| Your assignment |
Scan each line of the records for the word "https" and extract the ones that have it.

**** Dataset

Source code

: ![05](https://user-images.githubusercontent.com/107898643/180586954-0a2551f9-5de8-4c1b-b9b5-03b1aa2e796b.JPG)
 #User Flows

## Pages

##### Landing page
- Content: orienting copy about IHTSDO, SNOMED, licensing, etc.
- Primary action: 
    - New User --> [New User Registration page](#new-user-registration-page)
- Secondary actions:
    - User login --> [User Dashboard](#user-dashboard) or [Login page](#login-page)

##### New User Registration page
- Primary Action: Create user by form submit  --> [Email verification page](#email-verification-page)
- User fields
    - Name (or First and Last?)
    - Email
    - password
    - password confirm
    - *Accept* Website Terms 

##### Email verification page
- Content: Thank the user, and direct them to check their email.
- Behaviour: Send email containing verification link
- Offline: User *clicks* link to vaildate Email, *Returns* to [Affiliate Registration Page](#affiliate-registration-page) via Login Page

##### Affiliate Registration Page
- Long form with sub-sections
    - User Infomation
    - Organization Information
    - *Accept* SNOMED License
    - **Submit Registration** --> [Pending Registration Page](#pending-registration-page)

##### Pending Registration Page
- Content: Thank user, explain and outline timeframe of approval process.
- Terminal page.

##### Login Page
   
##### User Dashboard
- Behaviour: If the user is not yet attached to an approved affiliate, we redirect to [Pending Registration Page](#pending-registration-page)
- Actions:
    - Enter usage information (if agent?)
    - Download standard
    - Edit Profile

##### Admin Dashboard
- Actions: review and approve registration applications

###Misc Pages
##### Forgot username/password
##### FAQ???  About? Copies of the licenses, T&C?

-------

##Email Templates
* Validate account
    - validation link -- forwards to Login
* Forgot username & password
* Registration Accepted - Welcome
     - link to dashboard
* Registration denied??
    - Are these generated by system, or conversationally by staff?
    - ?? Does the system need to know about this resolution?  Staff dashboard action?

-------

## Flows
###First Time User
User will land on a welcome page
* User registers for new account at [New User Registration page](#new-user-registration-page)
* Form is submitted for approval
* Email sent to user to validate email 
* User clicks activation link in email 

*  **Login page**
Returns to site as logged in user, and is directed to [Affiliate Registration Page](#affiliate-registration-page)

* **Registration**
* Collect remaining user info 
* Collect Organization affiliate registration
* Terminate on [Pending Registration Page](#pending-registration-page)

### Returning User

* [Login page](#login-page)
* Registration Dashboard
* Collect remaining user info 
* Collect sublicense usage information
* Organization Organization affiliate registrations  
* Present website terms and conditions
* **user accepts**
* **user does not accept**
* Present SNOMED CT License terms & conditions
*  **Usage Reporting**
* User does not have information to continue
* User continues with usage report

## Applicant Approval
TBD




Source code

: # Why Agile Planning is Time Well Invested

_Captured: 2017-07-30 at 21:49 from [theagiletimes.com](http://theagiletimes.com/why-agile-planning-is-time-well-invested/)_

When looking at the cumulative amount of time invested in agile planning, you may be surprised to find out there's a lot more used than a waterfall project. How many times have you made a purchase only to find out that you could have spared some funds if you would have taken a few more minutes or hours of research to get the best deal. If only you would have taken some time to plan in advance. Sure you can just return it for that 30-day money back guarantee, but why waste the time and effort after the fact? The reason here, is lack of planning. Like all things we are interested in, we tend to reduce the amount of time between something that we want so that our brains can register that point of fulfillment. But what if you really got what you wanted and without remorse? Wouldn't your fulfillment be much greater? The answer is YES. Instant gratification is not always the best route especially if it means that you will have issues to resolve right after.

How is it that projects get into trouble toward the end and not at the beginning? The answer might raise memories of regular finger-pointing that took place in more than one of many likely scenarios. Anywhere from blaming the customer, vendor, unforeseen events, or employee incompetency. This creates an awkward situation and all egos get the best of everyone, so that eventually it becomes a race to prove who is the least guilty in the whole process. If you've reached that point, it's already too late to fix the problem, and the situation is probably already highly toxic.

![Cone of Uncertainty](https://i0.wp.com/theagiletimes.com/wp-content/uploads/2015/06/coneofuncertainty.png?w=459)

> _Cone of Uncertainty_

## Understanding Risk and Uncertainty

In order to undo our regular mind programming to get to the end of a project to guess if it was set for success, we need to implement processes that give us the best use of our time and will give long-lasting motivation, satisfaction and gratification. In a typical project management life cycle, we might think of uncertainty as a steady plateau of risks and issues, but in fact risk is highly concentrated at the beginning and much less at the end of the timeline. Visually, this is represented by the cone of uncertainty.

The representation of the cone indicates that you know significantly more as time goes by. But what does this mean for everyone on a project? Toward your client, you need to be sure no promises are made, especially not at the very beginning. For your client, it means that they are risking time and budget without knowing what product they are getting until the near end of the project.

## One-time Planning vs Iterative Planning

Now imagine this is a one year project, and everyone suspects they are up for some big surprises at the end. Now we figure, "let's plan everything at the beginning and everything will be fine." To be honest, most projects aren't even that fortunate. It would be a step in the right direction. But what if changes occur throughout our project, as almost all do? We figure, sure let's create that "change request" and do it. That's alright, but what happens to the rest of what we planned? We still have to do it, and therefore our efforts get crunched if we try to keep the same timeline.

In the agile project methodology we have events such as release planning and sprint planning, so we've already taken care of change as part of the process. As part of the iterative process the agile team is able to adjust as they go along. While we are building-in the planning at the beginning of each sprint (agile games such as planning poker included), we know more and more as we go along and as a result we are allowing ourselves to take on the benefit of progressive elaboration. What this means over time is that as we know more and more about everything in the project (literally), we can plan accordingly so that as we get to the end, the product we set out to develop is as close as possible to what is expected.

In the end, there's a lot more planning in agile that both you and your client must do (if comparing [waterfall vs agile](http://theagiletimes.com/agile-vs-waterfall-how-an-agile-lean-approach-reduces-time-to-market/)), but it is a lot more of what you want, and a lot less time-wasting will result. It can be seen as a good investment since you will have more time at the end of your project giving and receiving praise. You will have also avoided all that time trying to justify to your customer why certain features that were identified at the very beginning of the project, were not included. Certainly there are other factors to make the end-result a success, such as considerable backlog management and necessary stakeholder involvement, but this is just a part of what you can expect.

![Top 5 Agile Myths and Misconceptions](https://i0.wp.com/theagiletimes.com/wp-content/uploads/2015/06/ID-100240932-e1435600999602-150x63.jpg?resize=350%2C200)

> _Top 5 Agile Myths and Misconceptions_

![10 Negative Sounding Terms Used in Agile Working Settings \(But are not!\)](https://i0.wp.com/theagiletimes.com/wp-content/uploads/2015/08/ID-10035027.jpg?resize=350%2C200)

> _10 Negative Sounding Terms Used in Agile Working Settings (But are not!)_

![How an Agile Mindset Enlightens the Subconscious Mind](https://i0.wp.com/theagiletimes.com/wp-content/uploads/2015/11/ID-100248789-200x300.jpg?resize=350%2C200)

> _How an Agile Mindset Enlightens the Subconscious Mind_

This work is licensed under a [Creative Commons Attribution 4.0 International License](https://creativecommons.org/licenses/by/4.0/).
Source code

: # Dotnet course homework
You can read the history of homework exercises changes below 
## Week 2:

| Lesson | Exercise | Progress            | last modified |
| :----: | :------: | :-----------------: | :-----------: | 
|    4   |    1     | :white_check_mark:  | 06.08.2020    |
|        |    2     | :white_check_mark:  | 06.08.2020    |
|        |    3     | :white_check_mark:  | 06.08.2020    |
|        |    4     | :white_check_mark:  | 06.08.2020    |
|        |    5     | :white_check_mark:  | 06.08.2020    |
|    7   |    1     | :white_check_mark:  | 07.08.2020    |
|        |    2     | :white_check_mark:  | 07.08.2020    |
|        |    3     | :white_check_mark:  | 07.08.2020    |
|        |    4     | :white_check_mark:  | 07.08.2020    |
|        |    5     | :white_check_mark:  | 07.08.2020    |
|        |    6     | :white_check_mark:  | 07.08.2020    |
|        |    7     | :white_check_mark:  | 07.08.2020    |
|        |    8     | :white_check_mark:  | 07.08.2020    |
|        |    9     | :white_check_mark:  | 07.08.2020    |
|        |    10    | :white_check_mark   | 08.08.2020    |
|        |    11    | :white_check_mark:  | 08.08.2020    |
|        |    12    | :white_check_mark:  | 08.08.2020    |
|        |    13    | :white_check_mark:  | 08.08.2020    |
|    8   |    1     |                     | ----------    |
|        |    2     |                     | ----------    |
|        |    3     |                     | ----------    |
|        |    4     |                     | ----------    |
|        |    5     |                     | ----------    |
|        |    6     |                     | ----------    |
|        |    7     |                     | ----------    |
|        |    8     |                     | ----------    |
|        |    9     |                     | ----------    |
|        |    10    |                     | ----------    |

********

| Expected answer |
: ![05](https://user-images.githubusercontent.com/107898643/180586954-0a2551f9-5de8-4c1b-b9b5-03b1aa2e796b.JPG)
![Cone of Uncertainty](https://i0.wp.com/theagiletimes.com/wp-content/uploads/2015/06/coneofuncertainty.png?w=459)
![Top 5 Agile Myths and Misconceptions](https://i0.wp.com/theagiletimes.com/wp-content/uploads/2015/06/ID-100240932-e1435600999602-150x63.jpg?resize=350%2C200)
![10 Negative Sounding Terms Used in Agile Working Settings \(But are not!\)](https://i0.wp.com/theagiletimes.com/wp-content/uploads/2015/08/ID-10035027.jpg?resize=350%2C200)
![How an Agile Mindset Enlightens the Subconscious Mind](https://i0.wp.com/theagiletimes.com/wp-content/uploads/2015/11/ID-100248789-200x300.jpg?resize=350%2C200)
This work is licensed under a [Creative Commons Attribution 4.0 International License](https://creativecommons.org/licenses/by/4.0/).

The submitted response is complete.